Joby has been systematically putting the puzzle pieces together for a strong market entry:

The Last Mile of Regulation: Crossing the FAA Finish Line

In the aerospace sector, innovation means little without regulatory approval. For investors, the single most important hurdle for Joby is securing Type Certification from the Federal Aviation Administration (FAA). Joby’s progress on this front suggests it is in the final stages of a long and rigorous process. The company has fostered a collaborative relationship with regulators, highlighted by its role as a key partner in the White House-backed FAA eVTOL Integration Pilot Program (eIPP), an initiative designed to help safely fast-track this new generation of aircraft into the national airspace.

More importantly, Joby recently hit a critical certification milestone: the first flight of its conforming aircraft. This term is crucial for investors to understand. It means the aircraft that flew was built to the final design specifications that will be certified, rather than being a prototype.

This achievement unlocks the final and most critical phase of testing: Type Inspection Authorization (TIA). During this stage, FAA pilots enter the cockpit to conduct official, for-credit flight tests to validate every aspect of the aircraft's performance and safety. Successfully completing these TIA tests is one of the last major steps before the FAA gives Joby the green light to carry commercial passengers.

High Short Interest and Hot Options Activity

Beyond the strong fundamentals, the technical setup and recent trading dynamics in Joby's stock are painting an intriguing picture for investors. Joby’s stock currently has significant short interest, with more than 12% of its public shares sold short.

While this reflects a group of market skeptics, it also creates the potential for a short squeeze. This phenomenon occurs when a stream of positive news, such as a successful New York City demo, forces short sellers to abandon their negative bets by buying back shares. That wave of buying pressure can, in turn, trigger a rapid, powerful upward surge in the stock price.

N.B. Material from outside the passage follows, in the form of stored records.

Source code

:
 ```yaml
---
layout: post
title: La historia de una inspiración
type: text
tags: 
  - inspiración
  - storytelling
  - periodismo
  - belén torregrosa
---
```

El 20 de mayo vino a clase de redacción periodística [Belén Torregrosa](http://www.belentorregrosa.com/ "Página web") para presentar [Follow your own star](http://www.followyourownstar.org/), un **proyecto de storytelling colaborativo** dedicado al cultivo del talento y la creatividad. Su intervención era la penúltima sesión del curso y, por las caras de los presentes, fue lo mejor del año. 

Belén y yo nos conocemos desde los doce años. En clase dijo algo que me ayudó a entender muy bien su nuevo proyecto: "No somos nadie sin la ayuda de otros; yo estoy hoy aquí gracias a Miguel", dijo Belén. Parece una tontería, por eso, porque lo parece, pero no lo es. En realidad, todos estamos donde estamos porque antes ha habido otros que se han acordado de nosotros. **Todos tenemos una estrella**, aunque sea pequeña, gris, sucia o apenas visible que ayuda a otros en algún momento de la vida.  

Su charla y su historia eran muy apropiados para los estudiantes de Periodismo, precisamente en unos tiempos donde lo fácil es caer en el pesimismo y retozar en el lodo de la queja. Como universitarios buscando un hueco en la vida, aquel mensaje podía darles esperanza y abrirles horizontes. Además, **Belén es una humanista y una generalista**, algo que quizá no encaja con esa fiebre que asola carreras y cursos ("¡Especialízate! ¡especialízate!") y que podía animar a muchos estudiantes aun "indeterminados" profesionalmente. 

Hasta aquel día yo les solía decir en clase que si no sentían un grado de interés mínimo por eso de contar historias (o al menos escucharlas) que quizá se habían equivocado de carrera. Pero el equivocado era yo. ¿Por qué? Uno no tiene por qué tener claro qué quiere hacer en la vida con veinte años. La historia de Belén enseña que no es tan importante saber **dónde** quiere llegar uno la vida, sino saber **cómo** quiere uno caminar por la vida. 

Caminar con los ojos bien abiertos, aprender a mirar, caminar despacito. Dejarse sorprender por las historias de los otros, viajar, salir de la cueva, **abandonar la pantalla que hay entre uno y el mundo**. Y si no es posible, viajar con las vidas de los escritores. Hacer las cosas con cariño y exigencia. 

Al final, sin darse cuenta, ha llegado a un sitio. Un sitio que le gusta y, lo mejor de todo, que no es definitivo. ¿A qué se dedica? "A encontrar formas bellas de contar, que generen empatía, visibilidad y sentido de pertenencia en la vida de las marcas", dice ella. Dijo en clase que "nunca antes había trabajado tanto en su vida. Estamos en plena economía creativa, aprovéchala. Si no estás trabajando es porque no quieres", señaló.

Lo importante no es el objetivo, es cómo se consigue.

This potential is amplified by recent trends in the options market. The volume of call options, contracts that represent a bet on the stock's price rising, recently surged by 40%. This indicates that a growing number of sophisticated traders are positioning for near-term upside.

This speculative interest is further supported by Joby's track record of solid financial execution. During its fourth-quarter 2025 earnings report, Joby comfortably beat analyst expectations on both revenue and earnings per share, demonstrating its ability to manage its finances effectively while advancing toward its ambitious goals.

Your Ticket to the Future of Transport

Joby Aviation has successfully navigated the challenging transition from a company with a futuristic idea to an operator with proven capabilities and a clear, multi-market commercialization strategy. The successful New York City flights have sharply de-risked the investment thesis by proving the technology is viable in a complex, real-world environment.

While the consensus analyst rating remains cautious, the average price target is $13.81, implying potential upside of more than 50%, with some bullish analysts seeing the stock reaching $18. This disparity suggests that the market may still be catching up to Joby’s recent string of successes.

For investors, the path forward requires monitoring key milestones. The timeline for final FAA certification and Joby’s ability to scale its manufacturing operations efficiently remain paramount. Joby's capital needs and cash runway will be closely scrutinized as it prepares for the expensive phase of a full commercial launch. Those considering the stock should look to the upcoming first-quarter 2026 earnings report on May 5 as the next major data point. This will provide a fresh look at Joby’s financial health and offer management’s latest perspective on the timeline to bring air taxis to a city near you.